Приключения Филиппа в его странствованиях по свету - Страница 25


К оглавлению

25

— Насъ въ молодости не многому учили, мистеръ Ганнъ, замѣчалъ Ридли своему другу: — людей моего званія не учили книжной премудрости. Она, разумѣется, была необходима и прилична для васъ, джэльтмэновъ, сэръ.

— Разумѣется, мистеръ Ридли, отвѣчалъ другой ветеранъ, чванно куря трубку.

— Но я не могу теперь проситъ моего сына Джона Джэмса вести счотъ отца, какъ онъ дѣлывалъ это прежде, а со стороны вашей и мистриссъ Брандонъ это доказываетъ истинную дружбу. Я цѣню это, сэръ, и мой сынъ Джимъ Джэмсъ цѣнить это, сэръ.

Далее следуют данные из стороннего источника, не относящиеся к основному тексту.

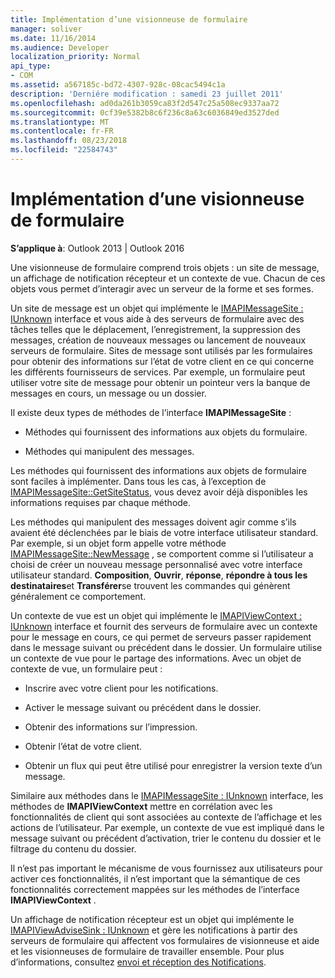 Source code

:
 ```yaml
---
title: Implémentation d’une visionneuse de formulaire
manager: soliver
ms.date: 11/16/2014
ms.audience: Developer
localization_priority: Normal
api_type:
- COM
ms.assetid: a567185c-bd72-4307-928c-08cac5494c1a
description: 'Derniére modification : samedi 23 juillet 2011'
ms.openlocfilehash: ad0da261b3059ca83f2d547c25a508ec9337aa72
ms.sourcegitcommit: 0cf39e5382b8c6f236c8a63c6036849ed3527ded
ms.translationtype: MT
ms.contentlocale: fr-FR
ms.lasthandoff: 08/23/2018
ms.locfileid: "22584743"
---
```

# <a name="implementing-a-form-viewer"></a>Implémentation d’une visionneuse de formulaire

  
  
**S’applique à**: Outlook 2013 | Outlook 2016 
  
Une visionneuse de formulaire comprend trois objets : un site de message, un affichage de notification récepteur et un contexte de vue. Chacun de ces objets vous permet d’interagir avec un serveur de la forme et ses formes.
  
Un site de message est un objet qui implémente le [IMAPIMessageSite : IUnknown](imapimessagesiteiunknown.md) interface et vous aide à des serveurs de formulaire avec des tâches telles que le déplacement, l’enregistrement, la suppression des messages, création de nouveaux messages ou lancement de nouveaux serveurs de formulaire. Sites de message sont utilisés par les formulaires pour obtenir des informations sur l’état de votre client en ce qui concerne les différents fournisseurs de services. Par exemple, un formulaire peut utiliser votre site de message pour obtenir un pointeur vers la banque de messages en cours, un message ou un dossier. 
  
Il existe deux types de méthodes de l’interface **IMAPIMessageSite** : 
  
- Méthodes qui fournissent des informations aux objets du formulaire.
    
- Méthodes qui manipulent des messages.
    
Les méthodes qui fournissent des informations aux objets de formulaire sont faciles à implémenter. Dans tous les cas, à l’exception de [IMAPIMessageSite::GetSiteStatus](imapimessagesite-getsitestatus.md), vous devez avoir déjà disponibles les informations requises par chaque méthode.
  
Les méthodes qui manipulent des messages doivent agir comme s’ils avaient été déclenchées par le biais de votre interface utilisateur standard. Par exemple, si un objet form appelle votre méthode [IMAPIMessageSite::NewMessage](imapimessagesite-newmessage.md) , se comportent comme si l’utilisateur a choisi de créer un nouveau message personnalisé avec votre interface utilisateur standard. **Composition**, **Ouvrir**, **réponse**, **répondre à tous les destinataires**et **Transférer**se trouvent les commandes qui génèrent généralement ce comportement. 
  
Un contexte de vue est un objet qui implémente le [IMAPIViewContext : IUnknown](imapiviewcontextiunknown.md) interface et fournit des serveurs de formulaire avec un contexte pour le message en cours, ce qui permet de serveurs passer rapidement dans le message suivant ou précédent dans le dossier. Un formulaire utilise un contexte de vue pour le partage des informations. Avec un objet de contexte de vue, un formulaire peut : 
  
- Inscrire avec votre client pour les notifications.
    
- Activer le message suivant ou précédent dans le dossier.
    
- Obtenir des informations sur l’impression.
    
- Obtenir l’état de votre client.
    
- Obtenir un flux qui peut être utilisé pour enregistrer la version texte d’un message.
    
Similaire aux méthodes dans le [IMAPIMessageSite : IUnknown](imapimessagesiteiunknown.md) interface, les méthodes de **IMAPIViewContext** mettre en corrélation avec les fonctionnalités de client qui sont associées au contexte de l’affichage et les actions de l’utilisateur. Par exemple, un contexte de vue est impliqué dans le message suivant ou précédent d’activation, trier le contenu du dossier et le filtrage du contenu du dossier. 
  
Il n’est pas important le mécanisme de vous fournissez aux utilisateurs pour activer ces fonctionnalités, il n’est important que la sémantique de ces fonctionnalités correctement mappées sur les méthodes de l’interface **IMAPIViewContext** . 
  
Un affichage de notification récepteur est un objet qui implémente le [IMAPIViewAdviseSink : IUnknown](imapiviewadvisesinkiunknown.md) et gère les notifications à partir des serveurs de formulaire qui affectent vos formulaires de visionneuse et aide et les visionneuses de formulaire de travailler ensemble. Pour plus d’informations, consultez [envoi et réception des Notifications](sending-and-receiving-form-notifications.md). 
  

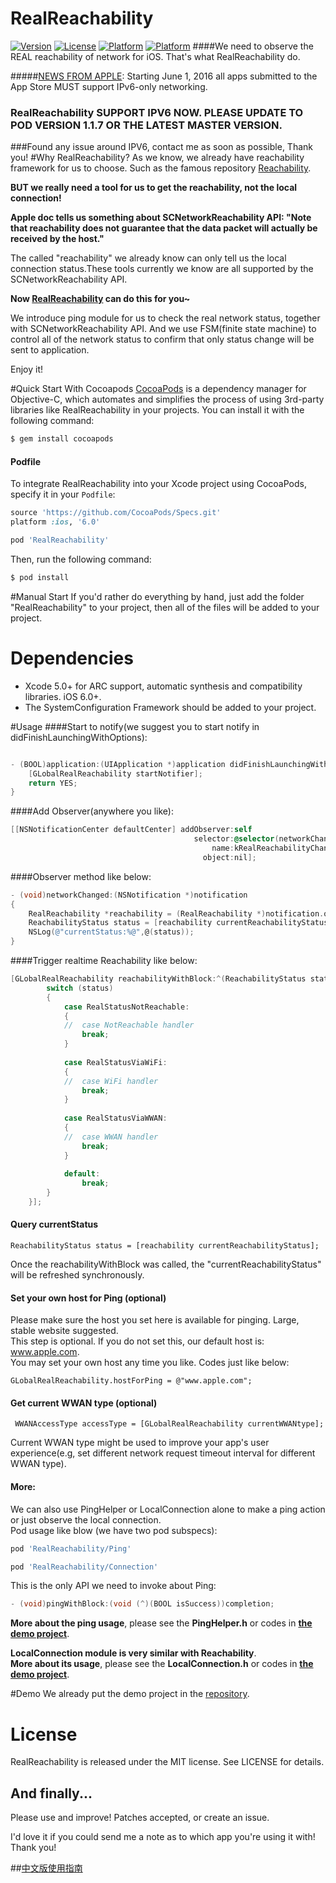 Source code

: # RealReachability
[![Version](https://img.shields.io/badge/pod-1.1.7-yellow.svg)](http://cocoadocs.org/docsets/RealReachability/1.1.7/)
[![License](https://img.shields.io/badge/License-MIT-blue.svg)](http://cocoadocs.org/docsets/RealReachability/1.1.7/)
[![Platform](https://img.shields.io/badge/Platform-iOS-orange.svg)](http://cocoadocs.org/docsets/RealReachability/1.1.7/)
[![Platform](https://img.shields.io/badge/Build-Passed-green.svg)](http://cocoadocs.org/docsets/RealReachability/1.1.7/)
####We need to observe the REAL reachability of network for iOS. That's what RealReachability do.


#####[NEWS FROM APPLE](https://developer.apple.com/news/?id=05042016a): Starting June 1, 2016 all apps submitted to the App Store MUST support IPv6-only networking.
### RealReachability SUPPORT IPV6 NOW. PLEASE UPDATE TO POD VERSION 1.1.7 OR THE LATEST MASTER VERSION.
###Found any issue around IPV6, contact me as soon as possible, Thank you!
#Why RealReachability?
As we know, we already have reachability framework for us to choose. Such as the famous repository [Reachability](https://github.com/tonymillion/Reachability).

**BUT we really need a tool for us to get the reachability, not the local connection!**

**Apple doc tells us something about SCNetworkReachability API:
"Note that reachability does not guarantee that the data packet will actually be received by the host."**

The called "reachability" we already know can only tell us the local connection status.These tools currently we know are all supported by the SCNetworkReachability API.


**Now [RealReachability](https://github.com/dustturtle/RealReachability) can do this for you~**

We introduce ping module for us to check the real network status, together with SCNetworkReachability API. And we use FSM(finite state machine) to control all of the network status to confirm that only status change will be sent to application.

Enjoy it!

#Quick Start With Cocoapods
[CocoaPods](http://cocoapods.org) is a dependency manager for Objective-C, which automates and simplifies the process of using 3rd-party libraries like RealReachability in your projects. You can install it with the following command:

```bash
$ gem install cocoapods
```

#### Podfile

To integrate RealReachability into your Xcode project using CocoaPods, specify it in your `Podfile`:

```ruby
source 'https://github.com/CocoaPods/Specs.git'
platform :ios, '6.0'

pod 'RealReachability'
```

Then, run the following command:

```bash
$ pod install
```

#Manual Start
If you'd rather do everything by hand, just add the folder "RealReachability" to your project, then all of the files will be added to your project.


# Dependencies

- Xcode 5.0+ for ARC support, automatic synthesis and compatibility
  libraries. iOS 6.0+.
- The SystemConfiguration Framework should be added to your project.

#Usage
####Start to notify(we suggest you to start notify in didFinishLaunchingWithOptions):

```objective-c

- (BOOL)application:(UIApplication *)application didFinishLaunchingWithOptions:(NSDictionary *)launchOptions {
    [GLobalRealReachability startNotifier];
    return YES;
}
```
####Add Observer(anywhere you like):
```objective-c
[[NSNotificationCenter defaultCenter] addObserver:self
                                         selector:@selector(networkChanged:)
                                             name:kRealReachabilityChangedNotification
                                           object:nil];

```

####Observer method like below:
```objective-c
- (void)networkChanged:(NSNotification *)notification
{
    RealReachability *reachability = (RealReachability *)notification.object;
    ReachabilityStatus status = [reachability currentReachabilityStatus];
    NSLog(@"currentStatus:%@",@(status));
}

```
####Trigger realtime Reachability like below:
```objective-c
[GLobalRealReachability reachabilityWithBlock:^(ReachabilityStatus status) {
        switch (status)
        {
            case RealStatusNotReachable:
            {
            //  case NotReachable handler
                break;
            }
                
            case RealStatusViaWiFi:
            {
            //  case WiFi handler
                break;
            }
                
            case RealStatusViaWWAN:
            {
            //  case WWAN handler
                break;
            }
                
            default:
                break;
        }
    }];
```
#### Query currentStatus
```
ReachabilityStatus status = [reachability currentReachabilityStatus];
```

Once the reachabilityWithBlock was called, the "currentReachabilityStatus" will be refreshed synchronously.
#### Set your own host for Ping (optional)
Please make sure the host you set here is available for pinging. Large, stable website suggested.   
This step is optional. If you do not set this, our default host is: www.apple.com.   
You may set your own host any time you like. Codes just like below:
```
GLobalRealReachability.hostForPing = @"www.apple.com";
```

#### Get current WWAN type (optional)
```
 WWANAccessType accessType = [GLobalRealReachability currentWWANtype];

```
Current WWAN type might be used to improve your app's user experience(e.g, set different network request timeout interval for different WWAN type).
#### More:
We can also use PingHelper or LocalConnection alone to make a ping action or just observe the local connection.  
Pod usage like blow (we have two pod subspecs):

```ruby
pod 'RealReachability/Ping'
```
```ruby
pod 'RealReachability/Connection'
```
This is the only API we need to invoke about Ping:

```objective-c
- (void)pingWithBlock:(void (^)(BOOL isSuccess))completion;

```
**More about the ping usage**, please see the **PingHelper.h** or codes in [**the demo project**](https://github.com/dustturtle/RealReachability).

**LocalConnection module is very similar with Reachability**.   
**More about its usage**, please see the **LocalConnection.h** or codes in [**the demo project**](https://github.com/dustturtle/RealReachability). 


#Demo
We already put the demo project in the [repository](https://github.com/dustturtle/RealReachability).

# License

RealReachability is released under the MIT license. See LICENSE for details.

## And finally...

Please use and improve! Patches accepted, or create an issue.

I'd love it if you could send me a note as to which app you're using it with! Thank you!

##[中文版使用指南](http://blog.csdn.net/openglnewbee/article/details/50705146)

Мистеръ Ридли находился въ услуженіи джентльмэновъ de la bonne école. Ни одинъ вельможа не могъ быть вежливѣе и важнѣе его. Въ обращеніи мистера Ганна было болѣе юмористической шутливости, которая, однако, нисколько не уменьшала аристократическихъ манеръ капитана. По мѣрѣ того, какъ короткость его съ мистеромъ Ридли увеличивалась, онъ дѣлался величавѣе и важнѣе. Мнѣ кажется, оба эти добрые старичка имѣли одинъ на другого полезное вліяніе, и я надѣюсь, что мнѣніе Ридли было справедливо что мистеръ Ганнъ всегда занималъ роль джентльмэна. Видѣть вмѣстѣ обоихъ этихъ добрыхъ старикашекъ было зрѣлищемъ поучительнымъ. Стаканы ихъ чокались за столомъ. Дружба ихъ служила утѣшеніемъ и имъ самимъ и ихъ семействамъ. Небольшое денежное дѣло разъ возбудило охлажденіе между обоими стариками, но Сестрица уплатила спорный счотъ за своего отца и за Ридли; никогда уже не было рѣчи между ними о денежныхъ займахъ, а когда они отправлялись въ клубъ «Адмирала Бинга», каждый платилъ за себя,

Филь часто слышалъ о ночныхъ митингахъ въ «Головѣ адмирала Бинга» и ему очень хотѣлось побивать въ этой компаніи. Но даже, когда онъ видѣлъ старыхъ джентльмэновъ въ гостиной Сестрицы, они смутно чувствовали, что онъ подшучиваетъ надъ ними. Капитанъ не могъ бы хвастаться такъ свободно, если бы Филь постоянно наблюдалъ за нимъ.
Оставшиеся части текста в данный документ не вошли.